Kuruluşu 136 yıl öncesine dayanan ahşap tek taşlı su değirmenini 3 çocuk babası Selahattin Bol eşinin desteğiyle geleneksel yöntemlerle un öğütüyor. Öte yandan Türkan Bol 29 sene önce evlendiğini, o tarihten itibaren mesleğin içerisinde olduğunu ifade ediyor.Ev ve bahçe işleriyle beraber değirmende çalışmanın zorluğuna değinen 47 yaşındaki Bol, şöyle devam ediyor; "Uzaktan gelenler de oluyor. Su değirmeni olduğu için başka yerlerden de geliyorlar. Bu işin de zor tarafları oluyor. Eşim çok yardımcı oluyor. Benim yapamadığım yerde o bakıyor. Bazen o bakıyor, bazen de ben ilgileniyorum. Bu şekilde birbirimize destek oluyoruz. Bu sayede eve gelir oluyor."
"GÖRMEDİĞİMİZ TANIMADIĞIMIZ DEDEMİZİN MİRASINA SAHİP ÇIKIYORUZ"
Geçmişte babası ve amcalarının değirmeni 15’er günlük periyodlarla işletildiğini, sırası gelenin 15 gün değirmende beklediğini ifade ediyor. Ancak şimdi kendisinden başka ilgilenen olmadığını yaklaşık 30 yıldır değirmenin bakım ve onarımı gibi işlerini de üstlendiğini, dedesinin mirası olduğu için sürdürebileceği yere kadar devam edeceğini söylüyor.

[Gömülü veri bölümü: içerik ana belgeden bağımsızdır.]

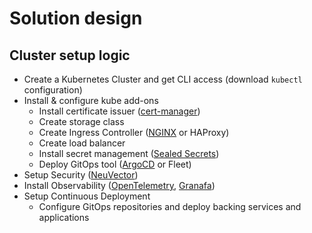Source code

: # Solution design

## Cluster setup logic

* Create a Kubernetes Cluster and get CLI access (download `kubectl` configuration)
* Install & configure kube add-ons
  * Install certificate issuer ([cert-manager](../application-guides/security/cert-manager))
  * Create storage class
  * Create Ingress Controller ([NGINX](../application-guides/networking/nginx) or HAProxy)
  * Create load balancer
  * Install secret management ([Sealed Secrets](../application-guides/security/sealed-secrets))
  * Deploy GitOps tool ([ArgoCD](../application-guides/pipeline-orchestration/argo-cd) or Fleet)
* Setup Security ([NeuVector](../application-guides/security/neuvector))
* Install Observability ([OpenTelemetry](../application-guides/observability/opentelemetry-collector), [Granafa](../custom-charts/grafana-stack))
* Setup Continuous Deployment
  * Configure GitOps repositories and deploy backing services and applications
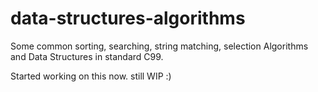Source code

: # data-structures-algorithms
Some common sorting, searching, string matching, selection Algorithms and Data Structures in standard C99.

Started working on this now. still WIP :)
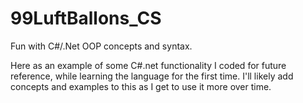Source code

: # 99LuftBallons_CS
Fun with C#/.Net OOP concepts and syntax.

Here as an example of some C#.net functionality I coded for future reference, while learning the language for the first time.
I'll likely add concepts and examples to this as I get to use it more over time.
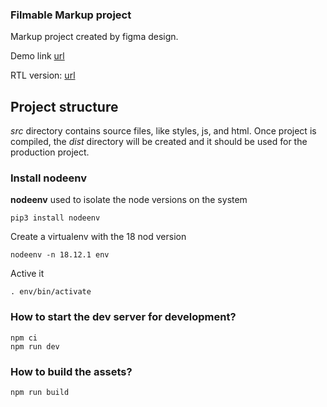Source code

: ### Filmable Markup project ###

Markup project created by figma design.

Demo link [url](https://dubisoft-solutions.github.io/filmable-markup/ "Demo project link")

RTL version: [url](https://dubisoft-solutions.github.io/filmable-markup/?rtl=true "Demo rtl project link")

## Project structure ##

*src* directory contains source files, like styles, js, and html. Once project is compiled, the *dist* directory will be created and it should be used for the production project.

### Install nodeenv ###

**nodeenv** used to isolate the node versions on the system 

    pip3 install nodeenv

Create a virtualenv with the 18 nod version

    nodeenv -n 18.12.1 env

Active it 

    . env/bin/activate

### How to start the dev server for development? ###

    npm ci
    npm run dev


### How to build the assets? ###

    npm run build

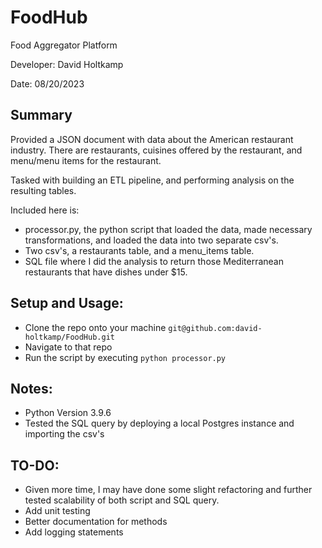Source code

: # FoodHub
Food Aggregator Platform

Developer: David Holtkamp

Date: 08/20/2023

 ## **Summary** 

Provided a JSON document with data about the American restaurant industry. There are restaurants, cuisines offered by the restaurant, and menu/menu items for the restaurant. 

Tasked with building an ETL pipeline, and performing analysis on the resulting tables. 

Included here is:
- processor.py, the python script that loaded the data, made necessary transformations, and loaded the data into two separate csv's. 
- Two csv's, a restaurants table, and a menu_items table.
- SQL file where I did the analysis to return those Mediterranean restaurants that have dishes under $15.

## **Setup and Usage:** 
- Clone the repo onto your machine `git@github.com:david-holtkamp/FoodHub.git`
- Navigate to that repo
- Run the script by executing `python processor.py`

## **Notes:**
- Python Version 3.9.6
- Tested the SQL query by deploying a local Postgres instance and importing the csv's

## **TO-DO:**
- Given more time, I may have done some slight refactoring and further tested scalability of both script and SQL query. 
- Add unit testing
- Better documentation for methods
- Add logging statements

Öğütülecek mısırın, mahalledeki bakkala veya değirmene getirildiğini anlatan Bol, "Değirmenin bulunduğu ırmak Keş Deresi. Dere üzerinde 18 değirmenden bir tanesi kaldı. Burası dedemizin mirası olduğu için babamızın yanında öğrendiğimiz değirmene bakıyoruz. Görmediğimiz, tanımadığımız dedemizin mirasına sahip çıkıyoruz. Bundan da gururluyum, mutluyum. Dedemin babamıza, ondan sonra da üçüncü kuşağa bıraktığı değirmenin faaliyetini sürdürdüğüm için mutluyum" diyor.